Gus Kenworthy kissed his boyfriend at the Olympics and made history


It was just a quick kiss between two men in love at the Olympic Games, but for the still conservative sports world – and the American viewing public – it was a huge deal.

On Sunday, NBC was broadcasting live as openly gay American Olympic skier Gus Kenworthy prepared for his qualifying run at the Pyeongchang, South Korea, Winter Games.

Shortly before it was his turn to take to the slopes, Kenworthy and his boyfriend, Matthew Wilkas, embraced for a quick good luck kiss.

It was natural, warm and loving, and also a rare and historic display of same-sex affection within a sporting, and especially Olympic, context. NBC was further praised for also showing Kenworthy’s supporters holding up rainbow flags after he qualified.

The kiss between the two men became a sensation on social media, but Kenworthy revealed that it was also a powerful moment for him personally.

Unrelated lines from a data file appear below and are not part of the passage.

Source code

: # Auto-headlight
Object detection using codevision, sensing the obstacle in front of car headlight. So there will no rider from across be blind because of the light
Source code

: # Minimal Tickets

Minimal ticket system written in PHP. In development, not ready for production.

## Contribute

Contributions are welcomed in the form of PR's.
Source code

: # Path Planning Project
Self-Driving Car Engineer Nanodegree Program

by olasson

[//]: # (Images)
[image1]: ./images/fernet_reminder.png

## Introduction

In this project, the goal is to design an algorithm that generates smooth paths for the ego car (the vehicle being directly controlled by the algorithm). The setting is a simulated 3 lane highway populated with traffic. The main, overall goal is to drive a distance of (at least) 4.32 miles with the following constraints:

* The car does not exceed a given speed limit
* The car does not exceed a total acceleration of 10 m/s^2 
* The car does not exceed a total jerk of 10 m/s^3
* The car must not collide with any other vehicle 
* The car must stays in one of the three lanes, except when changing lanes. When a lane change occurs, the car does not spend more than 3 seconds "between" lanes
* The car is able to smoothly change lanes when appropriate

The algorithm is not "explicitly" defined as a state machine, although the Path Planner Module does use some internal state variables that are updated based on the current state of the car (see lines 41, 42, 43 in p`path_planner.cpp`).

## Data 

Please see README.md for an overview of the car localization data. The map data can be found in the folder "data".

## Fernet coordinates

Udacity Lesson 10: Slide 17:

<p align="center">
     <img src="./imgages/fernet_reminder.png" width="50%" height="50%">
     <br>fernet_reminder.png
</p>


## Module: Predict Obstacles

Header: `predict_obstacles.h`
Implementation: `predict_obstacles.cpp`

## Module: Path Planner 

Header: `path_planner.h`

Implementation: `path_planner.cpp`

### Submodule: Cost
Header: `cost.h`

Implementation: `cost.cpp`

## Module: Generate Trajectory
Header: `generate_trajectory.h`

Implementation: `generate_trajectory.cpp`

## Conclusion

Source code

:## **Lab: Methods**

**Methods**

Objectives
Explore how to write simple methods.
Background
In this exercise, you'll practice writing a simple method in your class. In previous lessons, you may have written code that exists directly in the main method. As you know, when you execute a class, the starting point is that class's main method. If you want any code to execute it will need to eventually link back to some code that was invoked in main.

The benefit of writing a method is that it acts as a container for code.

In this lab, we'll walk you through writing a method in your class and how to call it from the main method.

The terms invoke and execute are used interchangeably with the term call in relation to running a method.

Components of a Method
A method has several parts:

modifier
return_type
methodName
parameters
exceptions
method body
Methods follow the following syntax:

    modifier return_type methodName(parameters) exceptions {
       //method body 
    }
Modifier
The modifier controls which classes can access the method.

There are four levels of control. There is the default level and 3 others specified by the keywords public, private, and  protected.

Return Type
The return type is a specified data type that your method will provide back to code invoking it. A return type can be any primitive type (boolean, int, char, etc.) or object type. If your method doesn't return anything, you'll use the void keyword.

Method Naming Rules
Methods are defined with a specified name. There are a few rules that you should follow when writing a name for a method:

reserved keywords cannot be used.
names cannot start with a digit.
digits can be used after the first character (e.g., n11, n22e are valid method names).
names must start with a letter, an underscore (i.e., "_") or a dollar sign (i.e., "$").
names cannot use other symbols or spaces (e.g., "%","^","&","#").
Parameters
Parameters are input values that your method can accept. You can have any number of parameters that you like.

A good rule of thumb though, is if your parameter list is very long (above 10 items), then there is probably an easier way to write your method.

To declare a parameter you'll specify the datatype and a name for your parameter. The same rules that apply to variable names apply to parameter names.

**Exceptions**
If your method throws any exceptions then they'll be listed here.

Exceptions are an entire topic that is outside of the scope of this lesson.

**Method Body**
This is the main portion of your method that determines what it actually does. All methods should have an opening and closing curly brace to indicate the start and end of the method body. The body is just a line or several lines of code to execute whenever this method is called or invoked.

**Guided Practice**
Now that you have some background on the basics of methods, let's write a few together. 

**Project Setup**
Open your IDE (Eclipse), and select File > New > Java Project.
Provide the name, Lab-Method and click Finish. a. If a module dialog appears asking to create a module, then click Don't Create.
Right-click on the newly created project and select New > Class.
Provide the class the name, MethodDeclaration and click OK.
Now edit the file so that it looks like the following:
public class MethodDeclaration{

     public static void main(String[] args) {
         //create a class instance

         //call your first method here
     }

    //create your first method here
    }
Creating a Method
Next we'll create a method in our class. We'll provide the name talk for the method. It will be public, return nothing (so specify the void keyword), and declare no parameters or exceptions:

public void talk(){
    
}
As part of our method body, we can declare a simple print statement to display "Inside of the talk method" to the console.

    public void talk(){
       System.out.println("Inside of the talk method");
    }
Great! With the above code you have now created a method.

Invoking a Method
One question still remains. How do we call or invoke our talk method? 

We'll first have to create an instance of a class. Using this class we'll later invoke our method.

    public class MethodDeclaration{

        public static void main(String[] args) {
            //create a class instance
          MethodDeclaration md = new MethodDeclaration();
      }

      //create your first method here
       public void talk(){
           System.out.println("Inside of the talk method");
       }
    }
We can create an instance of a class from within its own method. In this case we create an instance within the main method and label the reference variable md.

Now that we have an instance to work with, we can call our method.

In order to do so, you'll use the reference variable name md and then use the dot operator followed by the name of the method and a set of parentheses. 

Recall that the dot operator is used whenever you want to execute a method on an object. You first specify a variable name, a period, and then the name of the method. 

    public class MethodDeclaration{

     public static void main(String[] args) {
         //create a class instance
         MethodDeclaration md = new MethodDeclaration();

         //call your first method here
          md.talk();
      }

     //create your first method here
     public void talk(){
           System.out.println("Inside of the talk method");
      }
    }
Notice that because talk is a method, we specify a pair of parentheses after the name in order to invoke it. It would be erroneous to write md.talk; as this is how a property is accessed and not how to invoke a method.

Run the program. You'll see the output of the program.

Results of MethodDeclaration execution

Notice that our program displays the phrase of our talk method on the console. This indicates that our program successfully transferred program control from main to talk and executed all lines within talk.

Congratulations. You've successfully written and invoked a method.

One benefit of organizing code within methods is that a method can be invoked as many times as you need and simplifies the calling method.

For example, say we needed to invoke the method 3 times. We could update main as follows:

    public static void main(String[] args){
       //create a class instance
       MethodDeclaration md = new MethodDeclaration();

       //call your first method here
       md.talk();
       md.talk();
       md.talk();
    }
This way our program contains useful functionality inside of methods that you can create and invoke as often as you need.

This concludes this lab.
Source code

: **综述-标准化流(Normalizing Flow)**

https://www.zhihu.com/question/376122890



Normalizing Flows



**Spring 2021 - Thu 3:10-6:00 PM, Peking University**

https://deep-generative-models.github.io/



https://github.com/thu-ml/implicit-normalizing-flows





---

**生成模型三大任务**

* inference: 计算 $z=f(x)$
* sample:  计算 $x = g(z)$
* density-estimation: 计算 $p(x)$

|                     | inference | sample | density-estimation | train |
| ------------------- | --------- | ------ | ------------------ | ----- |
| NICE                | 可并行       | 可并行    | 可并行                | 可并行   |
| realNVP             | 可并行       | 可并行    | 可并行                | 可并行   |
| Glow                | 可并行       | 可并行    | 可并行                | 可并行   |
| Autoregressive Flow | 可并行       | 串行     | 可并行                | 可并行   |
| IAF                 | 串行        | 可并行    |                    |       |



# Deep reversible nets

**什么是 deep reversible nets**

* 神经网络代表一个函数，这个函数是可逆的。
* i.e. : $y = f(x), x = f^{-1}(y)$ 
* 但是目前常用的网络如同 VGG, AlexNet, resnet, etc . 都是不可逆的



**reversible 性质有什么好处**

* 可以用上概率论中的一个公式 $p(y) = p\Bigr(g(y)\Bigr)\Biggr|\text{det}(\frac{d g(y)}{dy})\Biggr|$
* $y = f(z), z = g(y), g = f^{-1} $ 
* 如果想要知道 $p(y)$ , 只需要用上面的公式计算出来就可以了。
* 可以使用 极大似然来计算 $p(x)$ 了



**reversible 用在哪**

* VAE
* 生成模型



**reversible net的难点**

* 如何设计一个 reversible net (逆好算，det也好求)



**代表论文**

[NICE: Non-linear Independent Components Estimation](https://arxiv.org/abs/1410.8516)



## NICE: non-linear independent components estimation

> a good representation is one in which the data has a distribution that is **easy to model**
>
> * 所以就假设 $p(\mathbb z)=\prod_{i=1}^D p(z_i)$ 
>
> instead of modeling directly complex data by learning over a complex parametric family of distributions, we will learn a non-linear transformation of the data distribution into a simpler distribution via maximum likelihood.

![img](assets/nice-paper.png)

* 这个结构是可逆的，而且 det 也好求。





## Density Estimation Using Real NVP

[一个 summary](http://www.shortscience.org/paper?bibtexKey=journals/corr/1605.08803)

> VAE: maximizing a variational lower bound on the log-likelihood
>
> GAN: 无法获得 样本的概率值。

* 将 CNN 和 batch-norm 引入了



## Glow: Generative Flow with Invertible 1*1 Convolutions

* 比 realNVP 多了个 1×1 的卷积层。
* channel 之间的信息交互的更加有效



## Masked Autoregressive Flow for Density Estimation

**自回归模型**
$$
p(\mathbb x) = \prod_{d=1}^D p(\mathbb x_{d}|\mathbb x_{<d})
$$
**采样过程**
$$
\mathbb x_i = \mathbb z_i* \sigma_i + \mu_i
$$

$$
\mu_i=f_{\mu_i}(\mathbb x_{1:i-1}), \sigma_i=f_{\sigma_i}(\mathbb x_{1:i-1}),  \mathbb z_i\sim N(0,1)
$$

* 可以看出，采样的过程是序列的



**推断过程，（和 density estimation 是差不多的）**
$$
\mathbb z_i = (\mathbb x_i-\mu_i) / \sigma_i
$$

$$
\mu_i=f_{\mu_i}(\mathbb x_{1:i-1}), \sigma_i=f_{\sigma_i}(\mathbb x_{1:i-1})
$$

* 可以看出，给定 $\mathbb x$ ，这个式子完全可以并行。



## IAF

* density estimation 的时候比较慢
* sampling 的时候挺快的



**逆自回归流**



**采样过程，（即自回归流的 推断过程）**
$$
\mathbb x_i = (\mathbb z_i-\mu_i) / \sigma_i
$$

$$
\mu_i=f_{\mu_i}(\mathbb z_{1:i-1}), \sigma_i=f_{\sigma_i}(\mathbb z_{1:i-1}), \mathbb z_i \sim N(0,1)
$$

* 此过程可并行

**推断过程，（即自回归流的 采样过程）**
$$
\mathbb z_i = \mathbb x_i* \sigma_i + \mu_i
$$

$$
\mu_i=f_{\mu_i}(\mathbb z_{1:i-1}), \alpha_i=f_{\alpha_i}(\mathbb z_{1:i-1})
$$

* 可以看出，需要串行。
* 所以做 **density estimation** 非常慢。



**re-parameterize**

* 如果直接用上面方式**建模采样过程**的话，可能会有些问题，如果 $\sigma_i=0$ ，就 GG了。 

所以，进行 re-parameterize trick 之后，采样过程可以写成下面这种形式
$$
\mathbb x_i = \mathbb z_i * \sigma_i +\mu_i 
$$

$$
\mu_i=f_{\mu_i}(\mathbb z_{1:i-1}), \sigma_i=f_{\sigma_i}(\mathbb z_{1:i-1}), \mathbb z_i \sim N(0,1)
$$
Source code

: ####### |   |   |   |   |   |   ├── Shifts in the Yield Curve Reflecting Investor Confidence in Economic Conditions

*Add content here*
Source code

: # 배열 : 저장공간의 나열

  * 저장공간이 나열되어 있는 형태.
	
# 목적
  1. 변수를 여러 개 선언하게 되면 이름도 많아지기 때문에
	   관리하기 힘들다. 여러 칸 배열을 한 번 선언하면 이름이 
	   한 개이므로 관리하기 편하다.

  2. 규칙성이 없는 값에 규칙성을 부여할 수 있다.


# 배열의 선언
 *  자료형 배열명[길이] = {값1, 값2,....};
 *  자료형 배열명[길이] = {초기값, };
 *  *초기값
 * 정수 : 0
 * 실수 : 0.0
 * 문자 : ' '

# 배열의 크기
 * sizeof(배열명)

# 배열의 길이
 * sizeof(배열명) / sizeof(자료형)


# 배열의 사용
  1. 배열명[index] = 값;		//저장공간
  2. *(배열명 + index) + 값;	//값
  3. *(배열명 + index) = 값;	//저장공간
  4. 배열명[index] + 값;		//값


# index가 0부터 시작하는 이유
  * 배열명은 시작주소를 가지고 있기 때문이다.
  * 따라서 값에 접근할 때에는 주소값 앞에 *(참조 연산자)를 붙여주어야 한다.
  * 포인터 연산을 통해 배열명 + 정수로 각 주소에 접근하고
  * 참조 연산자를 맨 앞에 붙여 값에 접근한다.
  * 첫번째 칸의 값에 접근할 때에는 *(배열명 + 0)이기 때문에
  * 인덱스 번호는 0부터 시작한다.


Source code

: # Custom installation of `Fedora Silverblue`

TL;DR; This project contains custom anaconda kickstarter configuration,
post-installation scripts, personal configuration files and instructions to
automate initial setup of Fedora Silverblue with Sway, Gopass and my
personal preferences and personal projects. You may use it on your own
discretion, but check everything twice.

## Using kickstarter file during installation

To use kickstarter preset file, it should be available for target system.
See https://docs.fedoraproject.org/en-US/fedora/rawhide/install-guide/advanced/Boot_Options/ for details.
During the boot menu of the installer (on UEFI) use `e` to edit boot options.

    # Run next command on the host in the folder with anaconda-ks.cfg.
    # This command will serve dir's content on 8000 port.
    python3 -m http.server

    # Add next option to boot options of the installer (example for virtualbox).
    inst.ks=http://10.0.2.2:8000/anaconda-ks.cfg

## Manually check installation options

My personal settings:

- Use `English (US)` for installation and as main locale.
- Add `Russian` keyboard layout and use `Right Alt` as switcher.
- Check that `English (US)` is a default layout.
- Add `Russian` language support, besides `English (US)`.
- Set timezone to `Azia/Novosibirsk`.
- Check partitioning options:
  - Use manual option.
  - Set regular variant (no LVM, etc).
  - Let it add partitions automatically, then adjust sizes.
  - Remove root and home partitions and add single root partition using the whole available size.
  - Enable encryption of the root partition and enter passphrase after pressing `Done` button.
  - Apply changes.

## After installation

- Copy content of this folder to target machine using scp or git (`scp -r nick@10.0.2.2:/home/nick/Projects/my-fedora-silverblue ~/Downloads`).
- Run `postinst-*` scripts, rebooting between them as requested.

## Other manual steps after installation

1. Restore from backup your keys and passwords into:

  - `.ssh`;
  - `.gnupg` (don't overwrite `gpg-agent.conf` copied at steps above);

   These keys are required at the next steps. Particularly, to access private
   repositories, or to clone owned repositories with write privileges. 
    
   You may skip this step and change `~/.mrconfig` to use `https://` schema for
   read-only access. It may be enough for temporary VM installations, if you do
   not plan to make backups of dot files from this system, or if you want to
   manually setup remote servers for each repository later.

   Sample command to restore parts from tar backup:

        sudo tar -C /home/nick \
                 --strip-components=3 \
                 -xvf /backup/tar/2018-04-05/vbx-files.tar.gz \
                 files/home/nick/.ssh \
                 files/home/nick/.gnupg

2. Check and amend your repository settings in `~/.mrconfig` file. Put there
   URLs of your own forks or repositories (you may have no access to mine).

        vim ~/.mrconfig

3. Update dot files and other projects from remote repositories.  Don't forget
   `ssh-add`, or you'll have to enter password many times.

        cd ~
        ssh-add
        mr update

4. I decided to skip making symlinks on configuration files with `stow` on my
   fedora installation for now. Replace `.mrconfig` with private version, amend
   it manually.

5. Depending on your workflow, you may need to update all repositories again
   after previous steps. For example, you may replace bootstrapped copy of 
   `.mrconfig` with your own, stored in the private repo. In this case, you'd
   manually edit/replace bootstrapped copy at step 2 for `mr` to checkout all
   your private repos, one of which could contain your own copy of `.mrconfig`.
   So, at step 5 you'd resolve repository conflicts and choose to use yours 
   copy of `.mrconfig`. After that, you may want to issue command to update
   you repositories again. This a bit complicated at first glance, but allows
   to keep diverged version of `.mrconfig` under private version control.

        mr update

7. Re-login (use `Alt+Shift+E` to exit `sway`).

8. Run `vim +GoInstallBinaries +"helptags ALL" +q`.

“Didn’t realize this moment was being filmed yesterday but I’m so happy that it was,” he said on Twitter. “My childhood self would never have dreamed of seeing a gay kiss on TV at the Olympics but for the first time ever a kid watching at home CAN! Love is love is love.”

He told AP that when he competed in the Sochi Olympics in 2014 he was still in the closet and afraid to share a kiss with his partner in front of the cameras.

“It’s something I was too scared to do for myself,” Kenworthy said. “To be able to do that, to give him a kiss, to have that affection broadcast to the world, is incredible.

“The only way to really change perceptions, to break down barriers, break down homophobia, is through representation. That’s definitely not something I had as a kid. I never saw a gay athlete kissing their boyfriend at the Olympics. I think if I had, it would’ve made it easier for me,” said Kenworthy.

Wilkas, who Kenworthy described as his “Seoul mate”, added jokingly: “It was such a little kiss. If I’d have known it was a big deal, I’d have made out with him.”

Sadly, battling a broken thumb and a hip hematoma, Kenworthy failed to win a medal on Sunday but his reaction to the loss was laudable. “Being here now, out and proud and living my life authentically, I’m walking away more fulfilled without a medal than I did at the last Games with a medal,” he said on Twitter.

Kenworthy is one of the most visible LGBTQ athletes at the 2018 Winter Games. He previously won a silver medal in men’s freestyle skiing at the Sochi games. He came out in 2015 and was recently featured as a proudly gay sporting role model in a major ad campaign for the Head & Shoulders shampoo brand.